* _Problem description_:
Reproduce every entry exactly as written.

* _Source data_:

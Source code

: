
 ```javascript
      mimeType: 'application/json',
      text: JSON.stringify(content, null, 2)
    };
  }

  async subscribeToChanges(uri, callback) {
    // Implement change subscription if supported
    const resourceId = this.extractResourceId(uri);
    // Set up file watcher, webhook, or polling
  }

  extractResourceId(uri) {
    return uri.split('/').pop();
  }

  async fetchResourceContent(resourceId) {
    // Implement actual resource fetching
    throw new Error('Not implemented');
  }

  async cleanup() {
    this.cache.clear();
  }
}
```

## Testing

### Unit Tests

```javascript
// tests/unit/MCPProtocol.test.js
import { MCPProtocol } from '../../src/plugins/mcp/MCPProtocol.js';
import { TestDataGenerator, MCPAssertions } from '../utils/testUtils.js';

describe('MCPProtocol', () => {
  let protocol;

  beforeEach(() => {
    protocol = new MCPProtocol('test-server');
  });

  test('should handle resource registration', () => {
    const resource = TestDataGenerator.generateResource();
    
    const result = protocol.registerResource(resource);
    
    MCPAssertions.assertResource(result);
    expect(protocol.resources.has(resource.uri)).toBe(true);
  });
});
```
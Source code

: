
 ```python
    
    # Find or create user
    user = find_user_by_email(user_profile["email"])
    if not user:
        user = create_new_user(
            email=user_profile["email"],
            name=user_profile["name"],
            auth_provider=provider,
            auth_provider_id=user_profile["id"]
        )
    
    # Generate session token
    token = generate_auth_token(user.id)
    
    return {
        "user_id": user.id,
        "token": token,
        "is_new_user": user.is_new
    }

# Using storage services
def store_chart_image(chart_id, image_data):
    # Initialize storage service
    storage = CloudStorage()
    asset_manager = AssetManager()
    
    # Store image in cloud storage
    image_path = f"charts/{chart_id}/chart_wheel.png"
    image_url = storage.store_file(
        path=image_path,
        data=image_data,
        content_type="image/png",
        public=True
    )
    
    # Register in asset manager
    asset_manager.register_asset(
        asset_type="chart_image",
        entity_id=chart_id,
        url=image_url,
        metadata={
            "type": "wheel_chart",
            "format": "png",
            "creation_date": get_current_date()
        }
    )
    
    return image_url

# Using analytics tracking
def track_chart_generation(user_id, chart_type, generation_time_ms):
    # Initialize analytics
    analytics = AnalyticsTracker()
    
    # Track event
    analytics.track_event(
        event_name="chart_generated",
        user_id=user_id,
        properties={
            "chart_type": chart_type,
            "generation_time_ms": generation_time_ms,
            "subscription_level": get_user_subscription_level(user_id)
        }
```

* _Written response_:
Source code

:
 ```javascript
      mimeType: 'application/json',
      text: JSON.stringify(content, null, 2)
    };
  }

  async subscribeToChanges(uri, callback) {
    // Implement change subscription if supported
    const resourceId = this.extractResourceId(uri);
    // Set up file watcher, webhook, or polling
  }

  extractResourceId(uri) {
    return uri.split('/').pop();
  }

  async fetchResourceContent(resourceId) {
    // Implement actual resource fetching
    throw new Error('Not implemented');
  }

  async cleanup() {
    this.cache.clear();
  }
}
```

## Testing

### Unit Tests

```javascript
// tests/unit/MCPProtocol.test.js
import { MCPProtocol } from '../../src/plugins/mcp/MCPProtocol.js';
import { TestDataGenerator, MCPAssertions } from '../utils/testUtils.js';

describe('MCPProtocol', () => {
  let protocol;

  beforeEach(() => {
    protocol = new MCPProtocol('test-server');
  });

  test('should handle resource registration', () => {
    const resource = TestDataGenerator.generateResource();
    
    const result = protocol.registerResource(resource);
    
    MCPAssertions.assertResource(result);
    expect(protocol.resources.has(resource.uri)).toBe(true);
  });
});
```
Source code

:
 ```python
    
    # Find or create user
    user = find_user_by_email(user_profile["email"])
    if not user:
        user = create_new_user(
            email=user_profile["email"],
            name=user_profile["name"],
            auth_provider=provider,
            auth_provider_id=user_profile["id"]
        )
    
    # Generate session token
    token = generate_auth_token(user.id)
    
    return {
        "user_id": user.id,
        "token": token,
        "is_new_user": user.is_new
    }

# Using storage services
def store_chart_image(chart_id, image_data):
    # Initialize storage service
    storage = CloudStorage()
    asset_manager = AssetManager()
    
    # Store image in cloud storage
    image_path = f"charts/{chart_id}/chart_wheel.png"
    image_url = storage.store_file(
        path=image_path,
        data=image_data,
        content_type="image/png",
        public=True
    )
    
    # Register in asset manager
    asset_manager.register_asset(
        asset_type="chart_image",
        entity_id=chart_id,
        url=image_url,
        metadata={
            "type": "wheel_chart",
            "format": "png",
            "creation_date": get_current_date()
        }
    )
    
    return image_url

# Using analytics tracking
def track_chart_generation(user_id, chart_type, generation_time_ms):
    # Initialize analytics
    analytics = AnalyticsTracker()
    
    # Track event
    analytics.track_event(
        event_name="chart_generated",
        user_id=user_id,
        properties={
            "chart_type": chart_type,
            "generation_time_ms": generation_time_ms,
            "subscription_level": get_user_subscription_level(user_id)
        }
```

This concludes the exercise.